Intel Corp, the world's largest computer-chip maker, asked a US judge to limit an antitrust lawsuit by Advanced Micro Devices Inc (AMD) to claims about US sales.
AMD is seeking damages based mostly on the sales of its German-made microprocessors in foreign countries where US courts have no jurisdiction, Intel said in a brief filed on Tuesday in Wilmington, Delaware.
"We believe this is an important legal issue," Chuck Molloy, a spokesman for Intel, said on Wed-nesday today in a telephone interview. "It's about the law."
AMD, based in Sunnyvale, California, sued Intel last year, claiming the company had built up a 90 percent share of the world computer-chip market by stifling competition and trying to "coerce customers to refrain from dealing with AMD."
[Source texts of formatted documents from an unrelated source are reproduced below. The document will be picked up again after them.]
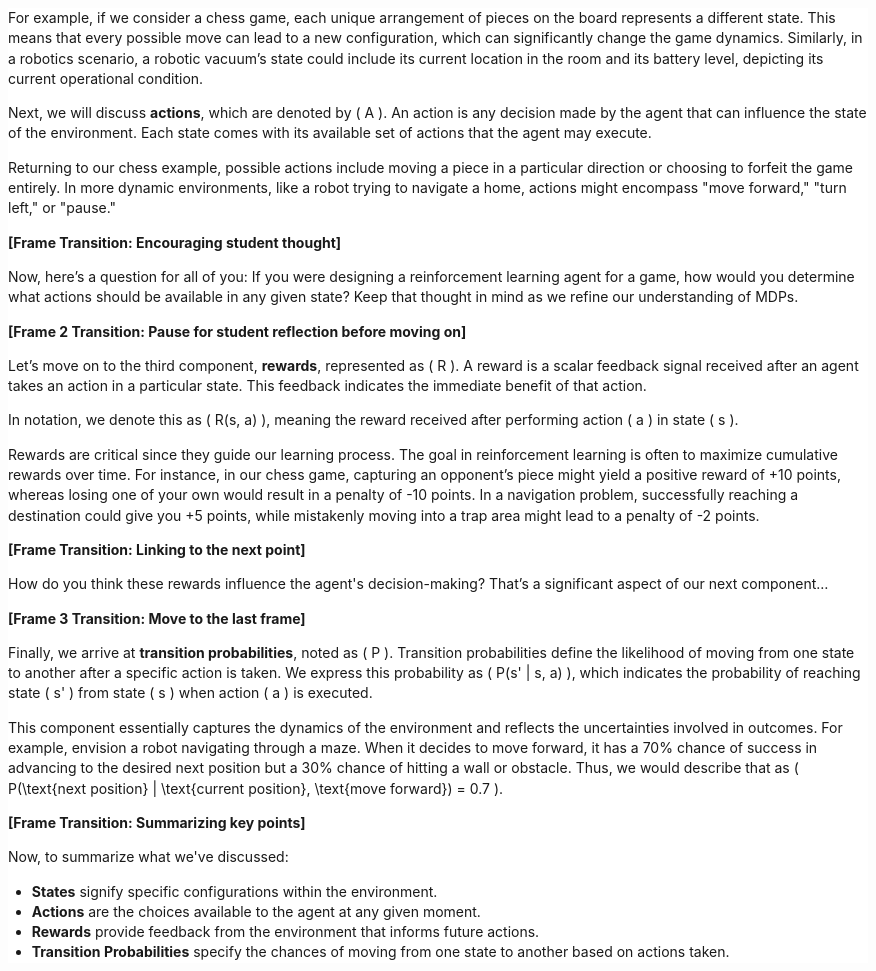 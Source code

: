 For example, if we consider a chess game, each unique arrangement of pieces on the board represents a different state. This means that every possible move can lead to a new configuration, which can significantly change the game dynamics. Similarly, in a robotics scenario, a robotic vacuum’s state could include its current location in the room and its battery level, depicting its current operational condition.

Next, we will discuss **actions**, which are denoted by \( A \). An action is any decision made by the agent that can influence the state of the environment. Each state comes with its available set of actions that the agent may execute.

Returning to our chess example, possible actions include moving a piece in a particular direction or choosing to forfeit the game entirely. In more dynamic environments, like a robot trying to navigate a home, actions might encompass "move forward," "turn left," or "pause."

**[Frame Transition: Encouraging student thought]**

Now, here’s a question for all of you: If you were designing a reinforcement learning agent for a game, how would you determine what actions should be available in any given state? Keep that thought in mind as we refine our understanding of MDPs.

**[Frame 2 Transition: Pause for student reflection before moving on]**

Let’s move on to the third component, **rewards**, represented as \( R \). A reward is a scalar feedback signal received after an agent takes an action in a particular state. This feedback indicates the immediate benefit of that action.

In notation, we denote this as \( R(s, a) \), meaning the reward received after performing action \( a \) in state \( s \).

Rewards are critical since they guide our learning process. The goal in reinforcement learning is often to maximize cumulative rewards over time. For instance, in our chess game, capturing an opponent’s piece might yield a positive reward of +10 points, whereas losing one of your own would result in a penalty of -10 points. In a navigation problem, successfully reaching a destination could give you +5 points, while mistakenly moving into a trap area might lead to a penalty of -2 points.

**[Frame Transition: Linking to the next point]**

How do you think these rewards influence the agent's decision-making? That’s a significant aspect of our next component…

**[Frame 3 Transition: Move to the last frame]**

Finally, we arrive at **transition probabilities**, noted as \( P \). Transition probabilities define the likelihood of moving from one state to another after a specific action is taken. We express this probability as \( P(s' | s, a) \), which indicates the probability of reaching state \( s' \) from state \( s \) when action \( a \) is executed.

This component essentially captures the dynamics of the environment and reflects the uncertainties involved in outcomes. For example, envision a robot navigating through a maze. When it decides to move forward, it has a 70% chance of success in advancing to the desired next position but a 30% chance of hitting a wall or obstacle. Thus, we would describe that as \( P(\text{next position} | \text{current position}, \text{move forward}) = 0.7 \).

**[Frame Transition: Summarizing key points]**

Now, to summarize what we've discussed:
- **States** signify specific configurations within the environment.
- **Actions** are the choices available to the agent at any given moment.
- **Rewards** provide feedback from the environment that informs future actions.
- **Transition Probabilities** specify the chances of moving from one state to another based on actions taken.
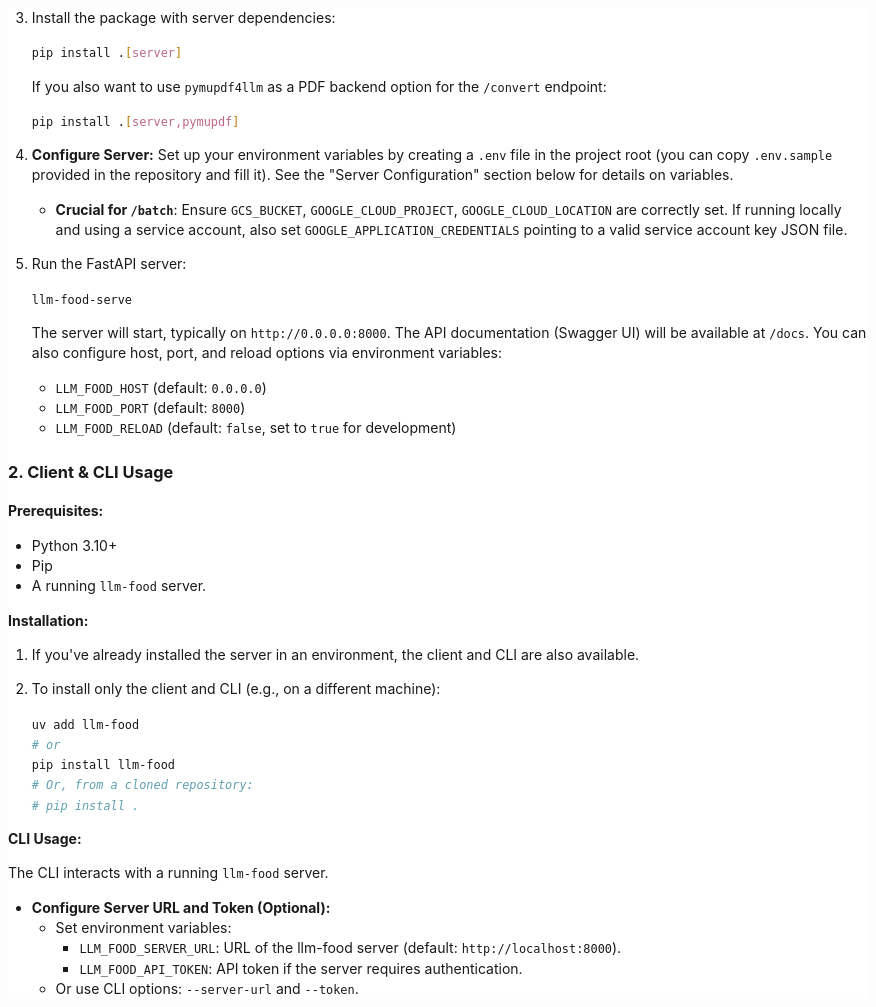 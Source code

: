 3. Install the package with server dependencies:

   ```bash
   pip install .[server]
   ```

   If you also want to use `pymupdf4llm` as a PDF backend option for the `/convert` endpoint:

   ```bash
   pip install .[server,pymupdf]
   ```

4. **Configure Server:** Set up your environment variables by creating a `.env` file in the project root (you can copy `.env.sample` provided in the repository and fill it). See the "Server Configuration" section below for details on variables.
   * **Crucial for `/batch`**: Ensure `GCS_BUCKET`, `GOOGLE_CLOUD_PROJECT`, `GOOGLE_CLOUD_LOCATION` are correctly set. If running locally and using a service account, also set `GOOGLE_APPLICATION_CREDENTIALS` pointing to a valid service account key JSON file.

5. Run the FastAPI server:

   ```bash
   llm-food-serve
   ```

   The server will start, typically on `http://0.0.0.0:8000`. The API documentation (Swagger UI) will be available at `/docs`.
   You can also configure host, port, and reload options via environment variables:
   * `LLM_FOOD_HOST` (default: `0.0.0.0`)
   * `LLM_FOOD_PORT` (default: `8000`)
   * `LLM_FOOD_RELOAD` (default: `false`, set to `true` for development)

### 2. Client & CLI Usage

**Prerequisites:**

* Python 3.10+
* Pip
* A running `llm-food` server.

**Installation:**

1. If you've already installed the server in an environment, the client and CLI are also available.
2. To install only the client and CLI (e.g., on a different machine):

   ```bash
   uv add llm-food
   # or
   pip install llm-food
   # Or, from a cloned repository:
   # pip install .
   ```

**CLI Usage:**

The CLI interacts with a running `llm-food` server.

* **Configure Server URL and Token (Optional):**
  * Set environment variables:
    * `LLM_FOOD_SERVER_URL`: URL of the llm-food server (default: `http://localhost:8000`).
    * `LLM_FOOD_API_TOKEN`: API token if the server requires authentication.
  * Or use CLI options: `--server-url` and `--token`.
Tom McCoy, AMD's chief administrative officer, called the latest filing "another Intel effort to escape responsibility for marketplace misconduct."
The lawsuit is about "exclusionary conduct perpetrated by one US-based company against another US-based company," McCoy said in an e-mail statement. That places the case "well within the purview of US antitrust laws," he said.
US District Judge Joseph Farnan said last month a jury trial on AMD's claims will be scheduled for sometime in 2008. More than 50 PC buyers are suing Intel in the same court, claiming Intel maintained a monopoly on chips that drove up PC prices.